[Saved data entries]
● ● ● ●

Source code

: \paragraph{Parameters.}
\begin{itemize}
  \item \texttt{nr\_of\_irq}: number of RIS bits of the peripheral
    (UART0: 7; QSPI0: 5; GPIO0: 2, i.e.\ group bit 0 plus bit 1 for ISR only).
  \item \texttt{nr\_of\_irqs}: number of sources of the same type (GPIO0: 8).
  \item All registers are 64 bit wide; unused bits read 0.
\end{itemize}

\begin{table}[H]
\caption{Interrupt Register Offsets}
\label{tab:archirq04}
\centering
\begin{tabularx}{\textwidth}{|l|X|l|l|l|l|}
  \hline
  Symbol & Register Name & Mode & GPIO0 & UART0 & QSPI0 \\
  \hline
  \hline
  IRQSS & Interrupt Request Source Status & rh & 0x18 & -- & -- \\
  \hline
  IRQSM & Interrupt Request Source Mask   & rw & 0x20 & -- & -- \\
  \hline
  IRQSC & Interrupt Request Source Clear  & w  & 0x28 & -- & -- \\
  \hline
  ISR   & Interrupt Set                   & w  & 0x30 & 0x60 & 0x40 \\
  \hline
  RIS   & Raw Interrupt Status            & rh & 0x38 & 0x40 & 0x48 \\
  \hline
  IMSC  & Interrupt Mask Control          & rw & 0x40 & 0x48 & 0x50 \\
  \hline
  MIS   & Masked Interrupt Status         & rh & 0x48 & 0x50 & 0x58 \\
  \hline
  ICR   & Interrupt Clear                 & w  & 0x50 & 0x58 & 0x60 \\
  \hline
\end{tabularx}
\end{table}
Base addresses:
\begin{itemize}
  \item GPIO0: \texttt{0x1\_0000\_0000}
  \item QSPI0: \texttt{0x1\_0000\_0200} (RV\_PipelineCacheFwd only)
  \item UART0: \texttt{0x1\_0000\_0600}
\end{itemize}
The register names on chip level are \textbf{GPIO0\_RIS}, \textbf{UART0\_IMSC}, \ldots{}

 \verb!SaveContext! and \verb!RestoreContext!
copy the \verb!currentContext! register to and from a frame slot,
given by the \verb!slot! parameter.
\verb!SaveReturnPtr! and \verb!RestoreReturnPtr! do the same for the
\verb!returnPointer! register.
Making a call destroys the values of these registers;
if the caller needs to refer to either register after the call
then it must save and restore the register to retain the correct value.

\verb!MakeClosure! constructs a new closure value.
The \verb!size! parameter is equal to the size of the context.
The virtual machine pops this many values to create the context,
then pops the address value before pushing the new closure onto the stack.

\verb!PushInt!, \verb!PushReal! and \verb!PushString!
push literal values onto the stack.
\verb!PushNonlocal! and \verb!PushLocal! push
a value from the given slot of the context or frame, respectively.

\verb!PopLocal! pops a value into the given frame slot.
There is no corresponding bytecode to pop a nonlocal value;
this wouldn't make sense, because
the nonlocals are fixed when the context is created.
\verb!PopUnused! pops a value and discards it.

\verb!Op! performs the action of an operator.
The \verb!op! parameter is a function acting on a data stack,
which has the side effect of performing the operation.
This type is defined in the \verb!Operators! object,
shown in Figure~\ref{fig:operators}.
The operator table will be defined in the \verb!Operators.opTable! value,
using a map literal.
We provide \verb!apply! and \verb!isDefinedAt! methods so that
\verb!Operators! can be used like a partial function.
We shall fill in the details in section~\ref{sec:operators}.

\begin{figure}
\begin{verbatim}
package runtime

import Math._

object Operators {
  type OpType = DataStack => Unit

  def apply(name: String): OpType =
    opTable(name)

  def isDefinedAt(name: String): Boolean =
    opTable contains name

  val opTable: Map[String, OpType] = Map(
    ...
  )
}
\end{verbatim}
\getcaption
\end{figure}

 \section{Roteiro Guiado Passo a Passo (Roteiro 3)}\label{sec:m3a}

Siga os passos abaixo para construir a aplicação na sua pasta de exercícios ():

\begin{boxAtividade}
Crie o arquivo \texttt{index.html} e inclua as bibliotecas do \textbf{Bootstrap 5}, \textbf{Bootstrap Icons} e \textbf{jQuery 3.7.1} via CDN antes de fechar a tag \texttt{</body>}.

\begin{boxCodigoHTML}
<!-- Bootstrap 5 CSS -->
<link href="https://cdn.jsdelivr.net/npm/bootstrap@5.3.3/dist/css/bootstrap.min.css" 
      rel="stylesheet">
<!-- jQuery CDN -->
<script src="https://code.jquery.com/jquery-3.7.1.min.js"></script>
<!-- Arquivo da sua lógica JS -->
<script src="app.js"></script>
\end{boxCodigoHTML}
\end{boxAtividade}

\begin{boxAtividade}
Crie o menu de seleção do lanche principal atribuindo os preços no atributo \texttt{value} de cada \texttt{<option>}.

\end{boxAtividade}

● ● ● ●

Task goal -
Set down each record verbatim.

Task answer -
Source code

: \paragraph{Parameters.}
\begin{itemize}
  \item \texttt{nr\_of\_irq}: number of RIS bits of the peripheral
    (UART0: 7; QSPI0: 5; GPIO0: 2, i.e.\ group bit 0 plus bit 1 for ISR only).
  \item \texttt{nr\_of\_irqs}: number of sources of the same type (GPIO0: 8).
  \item All registers are 64 bit wide; unused bits read 0.
\end{itemize}

\begin{table}[H]
\caption{Interrupt Register Offsets}
\label{tab:archirq04}
\centering
\begin{tabularx}{\textwidth}{|l|X|l|l|l|l|}
  \hline
  Symbol & Register Name & Mode & GPIO0 & UART0 & QSPI0 \\
  \hline
  \hline
  IRQSS & Interrupt Request Source Status & rh & 0x18 & -- & -- \\
  \hline
  IRQSM & Interrupt Request Source Mask   & rw & 0x20 & -- & -- \\
  \hline
  IRQSC & Interrupt Request Source Clear  & w  & 0x28 & -- & -- \\
  \hline
  ISR   & Interrupt Set                   & w  & 0x30 & 0x60 & 0x40 \\
  \hline
  RIS   & Raw Interrupt Status            & rh & 0x38 & 0x40 & 0x48 \\
  \hline
  IMSC  & Interrupt Mask Control          & rw & 0x40 & 0x48 & 0x50 \\
  \hline
  MIS   & Masked Interrupt Status         & rh & 0x48 & 0x50 & 0x58 \\
  \hline
  ICR   & Interrupt Clear                 & w  & 0x50 & 0x58 & 0x60 \\
  \hline
\end{tabularx}
\end{table}
Base addresses:
\begin{itemize}
  \item GPIO0: \texttt{0x1\_0000\_0000}
  \item QSPI0: \texttt{0x1\_0000\_0200} (RV\_PipelineCacheFwd only)
  \item UART0: \texttt{0x1\_0000\_0600}
\end{itemize}
The register names on chip level are \textbf{GPIO0\_RIS}, \textbf{UART0\_IMSC}, \ldots{}

 \verb!SaveContext! and \verb!RestoreContext!
copy the \verb!currentContext! register to and from a frame slot,
given by the \verb!slot! parameter.
\verb!SaveReturnPtr! and \verb!RestoreReturnPtr! do the same for the
\verb!returnPointer! register.
Making a call destroys the values of these registers;
if the caller needs to refer to either register after the call
then it must save and restore the register to retain the correct value.

\verb!MakeClosure! constructs a new closure value.
The \verb!size! parameter is equal to the size of the context.
The virtual machine pops this many values to create the context,
then pops the address value before pushing the new closure onto the stack.

\verb!PushInt!, \verb!PushReal! and \verb!PushString!
push literal values onto the stack.
\verb!PushNonlocal! and \verb!PushLocal! push
a value from the given slot of the context or frame, respectively.

\verb!PopLocal! pops a value into the given frame slot.
There is no corresponding bytecode to pop a nonlocal value;
this wouldn't make sense, because
the nonlocals are fixed when the context is created.
\verb!PopUnused! pops a value and discards it.

\verb!Op! performs the action of an operator.
The \verb!op! parameter is a function acting on a data stack,
which has the side effect of performing the operation.
This type is defined in the \verb!Operators! object,
shown in Figure~\ref{fig:operators}.
The operator table will be defined in the \verb!Operators.opTable! value,
using a map literal.
We provide \verb!apply! and \verb!isDefinedAt! methods so that
\verb!Operators! can be used like a partial function.
We shall fill in the details in section~\ref{sec:operators}.

\begin{figure}
\begin{verbatim}
package runtime

import Math._

object Operators {
  type OpType = DataStack => Unit

  def apply(name: String): OpType =
    opTable(name)

  def isDefinedAt(name: String): Boolean =
    opTable contains name

  val opTable: Map[String, OpType] = Map(
    ...
  )
}
\end{verbatim}
\getcaption
\end{figure}

 \section{Roteiro Guiado Passo a Passo (Roteiro 3)}\label{sec:m3a}

Siga os passos abaixo para construir a aplicação na sua pasta de exercícios ():

\begin{boxAtividade}
Crie o arquivo \texttt{index.html} e inclua as bibliotecas do \textbf{Bootstrap 5}, \textbf{Bootstrap Icons} e \textbf{jQuery 3.7.1} via CDN antes de fechar a tag \texttt{</body>}.

\begin{boxCodigoHTML}
<!-- Bootstrap 5 CSS -->
<link href="https://cdn.jsdelivr.net/npm/bootstrap@5.3.3/dist/css/bootstrap.min.css" 
      rel="stylesheet">
<!-- jQuery CDN -->
<script src="https://code.jquery.com/jquery-3.7.1.min.js"></script>
<!-- Arquivo da sua lógica JS -->
<script src="app.js"></script>
\end{boxCodigoHTML}
\end{boxAtividade}

\begin{boxAtividade}
Crie o menu de seleção do lanche principal atribuindo os preços no atributo \texttt{value} de cada \texttt{<option>}.

\end{boxAtividade}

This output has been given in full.